I received a question about my previous post concerning rest times, and realized that since I'm on a very restful rest day, and since the answer could benefit quite a few people, it made sense to post it as a follow up to that post.

Rob said...


This post hits on something I have been debating. When performing 4x4's or any type of interval training I always question what my rest interval should be.

Most resources I see suggest a rest time equal to climbing time. I feel like this ends up hitting more on overall endurance and not power endurance.

Over the last few years I have been increasing rest periods for interval training so that I get higher quality sets. By taking a 5 minute rest vs. a 2 minute rest I see a large improvement with the difficulty of problems that I can do. I understand that this is not supposed to be about performance, but doesn’t the extra performance (quality of each set) translate into more power endurance gains? What are your considerations when setting rest time for power endurance intervals?



Actually Rob, my answer to this is pretty simple. You're exactly right that the quality of the set is the most important aspect of it.  There is one good way to decide exactly how the architecture of your intervals should look:  Specificity.  Of course, this assumes that you have something fairly specific that you're training for.  If you do, half the battle is already won.  It goes like this...

I usually climb in the Red River Gorge, where any moves that are remotely difficult are most often separated by a great rest that can be milked for as long as you so desire.  In turn, most of the interval training I do for the RRG involves moderately difficult problems of more hand movements coupled with longer rests.  If the rests on my current RRG project are on a steep wall, then maybe I don't rest on the ground at all, but on an enormous jug and giant feet at a steep angle. 

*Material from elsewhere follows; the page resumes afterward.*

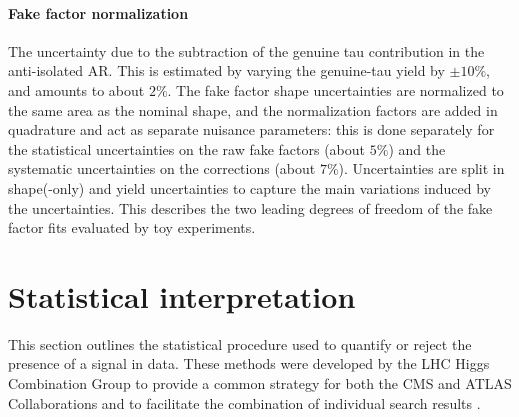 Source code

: \paragraph{Fake factor normalization} The uncertainty due to the subtraction of the genuine tau contribution in the anti-isolated AR. This is estimated by varying the genuine-tau yield by $\pm 10\%$, and amounts to about $2\%$. The fake factor shape uncertainties are normalized to the same area as the nominal shape, and the normalization factors are added in quadrature and act as separate nuisance parameters: this is done separately for the statistical uncertainties on the raw fake factors (about $5\%$) and the systematic uncertainties on the corrections (about $7\%$). Uncertainties are split in shape(-only) and yield uncertainties to capture the main variations induced by the uncertainties. This describes the two leading degrees of freedom of the fake factor \pt fits evaluated by toy experiments.

\section{Statistical interpretation}
\label{sec:analysis_statistical_interpretation}

This section outlines the statistical procedure used to quantify or reject the presence of a signal in data. These methods were developed by the LHC Higgs Combination Group to provide a common strategy for both the CMS and ATLAS Collaborations and to facilitate the combination of individual search results \cite{CMS-NOTE-2011-005}.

In getting ready for this trip to the Wild Iris, I upped the difficulty of the problems, reduced the number of moves, and made the rests as short as possible while still able to nearly complete the difficult problems I had chosen.  Reason is, the clip-ups at the Wild Iris are short, fierce, and don't offer much opportunity to recover.  Not only that, but they are at a much higher altitude than I'm used to (9000 feet), so getting a little winded and staying anaerobic seemed to be a pretty good idea.   However, since one set of the 4x4 is approximately the length of a route at the Iris, when I needed to up the rest a little to get in that quality time on the wall, I didn't hesitate to do it.

Now, if you don't have a specific project in mind, or even a general style of climbing that you'll be focusing on, then it's a little tougher to choose your weapon.  In this case, my advice would be to mix it up.  For this phase, do your 4x4's with longer rest.  Next time, reduce the difficulty of the problems such that you need less rest between sets.  This way, your body isn't falling into the trap of learning one pace, at one distance, for a specific difficulty, and with a specific recovery time.  If you don't have a very specific goal, then why not just get better all around? 

Rob, I hope this helps.  In short, you're on the right track.  Quality over quantity all day long, just be sure to switch it up now and then, and if you've got your sights set on something specific, then be sure to train with it in mind.